Kirchenasyl für Anne Kaffeekanne?

Kann man das Kinderlied "Anne Kaffeekanne" von Fredrik Vahle, erstmals veröffentlicht 1984 auf dem linksgerichteten Plattenlabel "pläne", guten Gewissens in kirchlichen Kindergruppen spielen und singen? – Vielleicht sollte die Frage eher lauten: Wo sonst könnte man es heute noch spielen? Wie so viele Produkte der von der 68er-Generation geschaffenen antiautoritären Kinder- und Jugendkultur ist dieses Lied, unter dem Aspekt der political correctness betrachtet, ausgesprochen schlecht gealtert. Der emanzipatorische Grundton des Liedtexts ist zwar noch deutlich erkennbar: Überall, wo Anne in ihrer freien Entfaltung gehemmt wird oder wo man sie in eine Rolle drängen will, die ihr nicht passt, da fliegt sie, oh pardon, auf dem Besenstiel davon. Aber schon in der zweiten Strophe gehen die Probleme los, denn da kommt Anne "an den Nordpol, und was war denn da? Da riefen alle Eskimos..." – und das geht ja nun gar nicht, denn "Eskimo" ist eine diskriminierende, ja rassistische Bezeichnung; deswegen musste auch schon der Text des Grundschul-Klassikers "Alle Kinder lernen lesen" geändert werden. Was erst recht nicht geht, ist, dass den indigenen Arktisbewohnern rückständige Anschauungen in Sachen Frauenemanzipation unterstellt werden. Bei einem Schwarzwälder Oberförster "mit strohblondem Haar" mag das schon eher angehen, aber dass dieser in der vorletzten Strophe Anne auffordert, ihm "die Pantoffeln für die Tagesschau" zu bringen, birgt ein anderes Problem: Sich über Leute lustig zu machen, die ihre Sicht der Welt aus der "Tagesschau" beziehen, mag früher einmal "links" gewesen sein, heute jedoch ist es "rechts"

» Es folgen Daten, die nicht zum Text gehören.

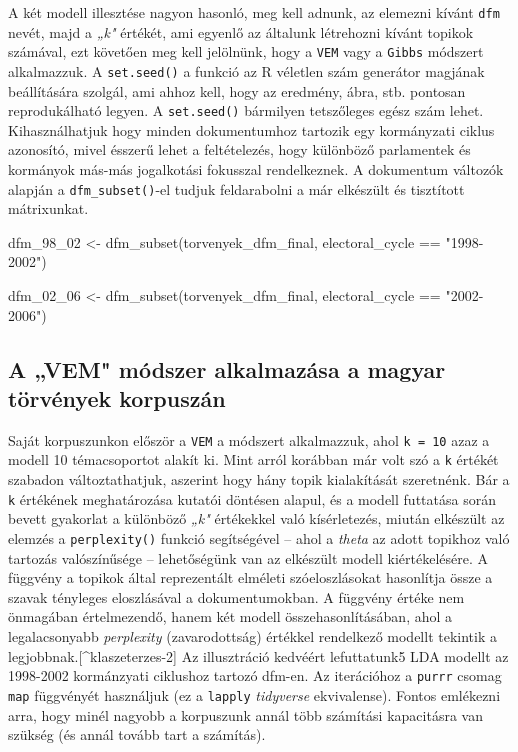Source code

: \documentclass[
]{book}
\newenvironment{Shaded}{\begin{snugshade}}{\end{snugshade}}
\newcommand{\FunctionTok}[1]{\textcolor[rgb]{0.00,0.00,0.00}{#1}}
\newcommand{\NormalTok}[1]{#1}
\newcommand{\OtherTok}[1]{\textcolor[rgb]{0.56,0.35,0.01}{#1}}
\newcommand{\SpecialCharTok}[1]{\textcolor[rgb]{0.00,0.00,0.00}{#1}}
\newcommand{\StringTok}[1]{\textcolor[rgb]{0.31,0.60,0.02}{#1}}
\begin{document}
A két modell illesztése nagyon hasonló, meg kell adnunk, az elemezni
kívánt \texttt{dfm} nevét, majd a \emph{„k"} értékét, ami egyenlő az
általunk létrehozni kívánt topikok számával, ezt követően meg kell
jelölnünk, hogy a \texttt{VEM} vagy a \texttt{Gibbs} módszert
alkalmazzuk. A \texttt{set.seed()} a funkció az R véletlen szám
generátor magjának beállítására szolgál, ami ahhoz kell, hogy az
eredmény, ábra, stb. pontosan reprodukálható legyen. A
\texttt{set.seed()} bármilyen tetszőleges egész szám lehet.
Kihasználhatjuk hogy minden dokumentumhoz tartozik egy kormányzati
ciklus azonosító, mivel ésszerű lehet a feltételezés, hogy különböző
parlamentek és kormányok más-más jogalkotási fokusszal rendelkeznek. A
dokumentum változók alapján a \texttt{dfm\_subset()}-el tudjuk
feldarabolni a már elkészült és tisztított mátrixunkat.

\begin{Shaded}
\begin{Highlighting}[]
\NormalTok{dfm\_98\_02 }\OtherTok{\textless{}{-}} \FunctionTok{dfm\_subset}\NormalTok{(torvenyek\_dfm\_final, electoral\_cycle }\SpecialCharTok{==} \StringTok{"1998{-}2002"}\NormalTok{)}

\NormalTok{dfm\_02\_06 }\OtherTok{\textless{}{-}} \FunctionTok{dfm\_subset}\NormalTok{(torvenyek\_dfm\_final, electoral\_cycle }\SpecialCharTok{==} \StringTok{"2002{-}2006"}\NormalTok{)}
\end{Highlighting}
\end{Shaded}

\hypertarget{a-vem-muxf3dszer-alkalmazuxe1sa-a-magyar-tuxf6rvuxe9nyek-korpuszuxe1n}{%
\subsection{A „VEM" módszer alkalmazása a magyar törvények
korpuszán}\label{a-vem-muxf3dszer-alkalmazuxe1sa-a-magyar-tuxf6rvuxe9nyek-korpuszuxe1n}}

Saját korpuszunkon először a \texttt{VEM} a módszert alkalmazzuk, ahol
\texttt{k\ =\ 10} azaz a modell 10 témacsoportot alakít ki. Mint arról
korábban már volt szó a \texttt{k} értékét szabadon változtathatjuk,
aszerint hogy hány topik kialakítását szeretnénk. Bár a \texttt{k}
értékének meghatározása kutatói döntésen alapul, és a modell futtatása
során bevett gyakorlat a különböző \emph{„k"} értékekkel való
kísérletezés, miután elkészült az elemzés a \texttt{perplexity()}
funkció segítségével -- ahol a \emph{theta} az adott topikhoz való
tartozás valószínűsége -- lehetőségünk van az elkészült modell
kiértékelésére. A függvény a topikok által reprezentált elméleti
szóeloszlásokat hasonlítja össze a szavak tényleges eloszlásával a
dokumentumokban. A függvény értéke nem önmagában értelmezendő, hanem két
modell összehasonlításában, ahol a legalacsonyabb \emph{perplexity}
(zavarodottság) értékkel rendelkező modellt tekintik a
legjobbnak.{[}\^{}klaszeterzes-2{]} Az illusztráció kedvéért
lefuttatunk5 LDA modellt az 1998-2002 kormánzyati ciklushoz tartozó
dfm-en. Az iterációhoz a \texttt{purrr} csomag \texttt{map} függvényét
használjuk (ez a \texttt{lapply} \emph{tidyverse} ekvivalense). Fontos
emlékezni arra, hogy minél nagyobb a korpuszunk annál több számítási
kapacitásra van szükség (és annál tovább tart a számítás).
\end{document}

Übrigens ist Kinderliedermacher Fredrik Vahle in dieser Hinsicht durchaus Kummer gewohnt: So wurde an seinem "Katzentatzentanz" beanstandet, dass die Katze im Liedtext "andere Tiere aufgrund körperlicher Merkmale ausgrenze" und nicht mit ihnen, sondern nur mit dem Kater tanzen wolle. In einem ähnlichen Sinne dürfte es an "Anne Kaffeekanne" als besonders anstößig wahrgenommen werden, dass Annes Ritt auf dem Besenstiel letztlich doch im heterosexuellen Glück zu zweit endet: an der Seite von Hansi Heinemann aus Wanne-Eickel, "der einsam war". Selbst BDKJ-Funktionären wäre es heutzutage wohl lieber, wenn Anne in der vierten Strophe mit Heidi durchgebrannt wäre. Aber die war schon einmal weg von zu Hause und hat dort keine so schönen Erfahrungen gemacht, also möchte sie fortan lieber in den Bergen beim Alm-Öhi bleiben.